**Excerpted data**
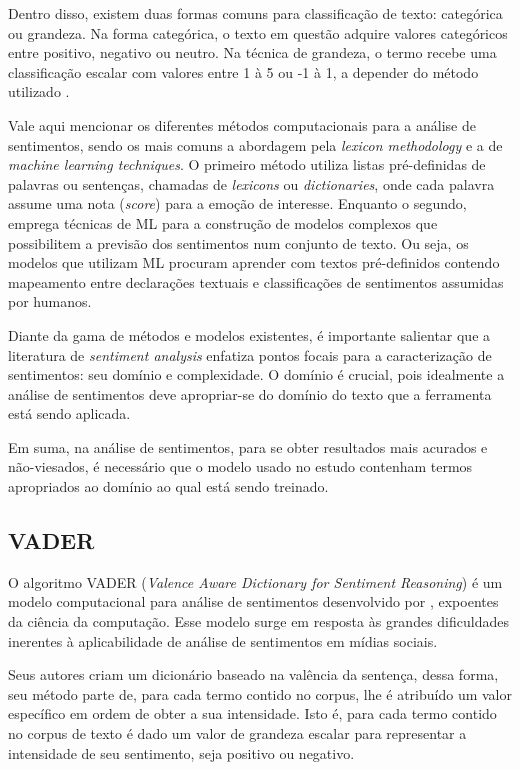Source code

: Dentro disso, existem duas formas comuns para classificação de texto: categórica ou grandeza. Na forma categórica, o texto em questão adquire valores categóricos entre positivo, negativo ou neutro. Na técnica de grandeza, o termo recebe uma classificação escalar com valores entre 1 à 5 ou -1 à 1, a depender do método utilizado \cite{shap-sud}.

Vale aqui mencionar os diferentes métodos computacionais para a análise de sentimentos, sendo os mais comuns a abordagem pela \textit{lexicon methodology} e a de \textit{machine learning techniques}. O primeiro método utiliza listas pré-definidas de palavras ou sentenças, chamadas de \textit{lexicons} ou \textit{dictionaries}, onde cada palavra assume uma nota (\textit{score}) para a emoção de interesse. Enquanto o segundo, emprega técnicas de ML para a construção de modelos complexos que possibilitem a previsão dos sentimentos num conjunto de texto. Ou seja, os modelos que utilizam ML procuram aprender com textos pré-definidos contendo mapeamento entre declarações textuais e classificações de sentimentos assumidas por humanos. 

Diante da gama de métodos e modelos existentes, é importante salientar que a literatura de \textit{sentiment analysis} enfatiza pontos focais para a caracterização de sentimentos: seu domínio e complexidade. O domínio é crucial, pois idealmente a análise de sentimentos deve apropriar-se do domínio do texto que a ferramenta está sendo aplicada. 

Em suma, na análise de sentimentos, para se obter resultados mais acurados e não-viesados, é necessário que o modelo usado no estudo contenham termos apropriados ao domínio ao qual está sendo treinado.

\subsection{VADER}

O algoritmo VADER (\textit{Valence Aware Dictionary for Sentiment Reasoning}) é um modelo computacional para análise de sentimentos desenvolvido por , expoentes da ciência da computação. Esse modelo surge em resposta às grandes dificuldades inerentes à aplicabilidade de análise de sentimentos em mídias sociais.

Seus autores criam um dicionário baseado na valência da sentença, dessa forma, seu método parte de, para cada termo contido no corpus, lhe é atribuído um valor específico em ordem de obter a sua intensidade. Isto é, para cada termo contido no corpus de texto é dado um valor de grandeza escalar para representar a intensidade de seu sentimento, seja positivo ou negativo.


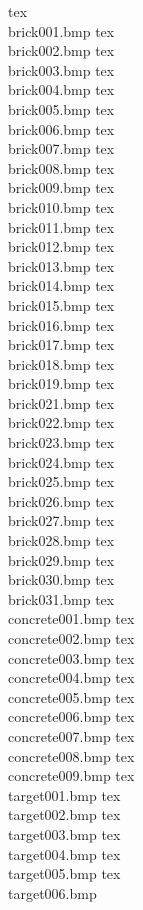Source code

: tex\\brick001.bmp
tex\\brick002.bmp
tex\\brick003.bmp
tex\\brick004.bmp
tex\\brick005.bmp
tex\\brick006.bmp
tex\\brick007.bmp
tex\\brick008.bmp
tex\\brick009.bmp
tex\\brick010.bmp
tex\\brick011.bmp
tex\\brick012.bmp
tex\\brick013.bmp
tex\\brick014.bmp
tex\\brick015.bmp
tex\\brick016.bmp
tex\\brick017.bmp
tex\\brick018.bmp
tex\\brick019.bmp
tex\\brick021.bmp
tex\\brick022.bmp
tex\\brick023.bmp
tex\\brick024.bmp
tex\\brick025.bmp
tex\\brick026.bmp
tex\\brick027.bmp
tex\\brick028.bmp
tex\\brick029.bmp
tex\\brick030.bmp
tex\\brick031.bmp
tex\\concrete001.bmp
tex\\concrete002.bmp
tex\\concrete003.bmp
tex\\concrete004.bmp
tex\\concrete005.bmp
tex\\concrete006.bmp
tex\\concrete007.bmp
tex\\concrete008.bmp
tex\\concrete009.bmp
tex\\target001.bmp
tex\\target002.bmp
tex\\target003.bmp
tex\\target004.bmp
tex\\target005.bmp
tex\\target006.bmp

**Problem requirements**
Look through the data above and return exactly the lines from the one that contains "tex\\brick012.bmp" to the one that contains "tex\\brick031.bmp", inclusive, with nothing else.

**Solution to this task**
tex\\brick012.bmp
tex\\brick013.bmp
tex\\brick014.bmp
tex\\brick015.bmp
tex\\brick016.bmp
tex\\brick017.bmp
tex\\brick018.bmp
tex\\brick019.bmp
tex\\brick021.bmp
tex\\brick022.bmp
tex\\brick023.bmp
tex\\brick024.bmp
tex\\brick025.bmp
tex\\brick026.bmp
tex\\brick027.bmp
tex\\brick028.bmp
tex\\brick029.bmp
tex\\brick030.bmp
tex\\brick031.bmp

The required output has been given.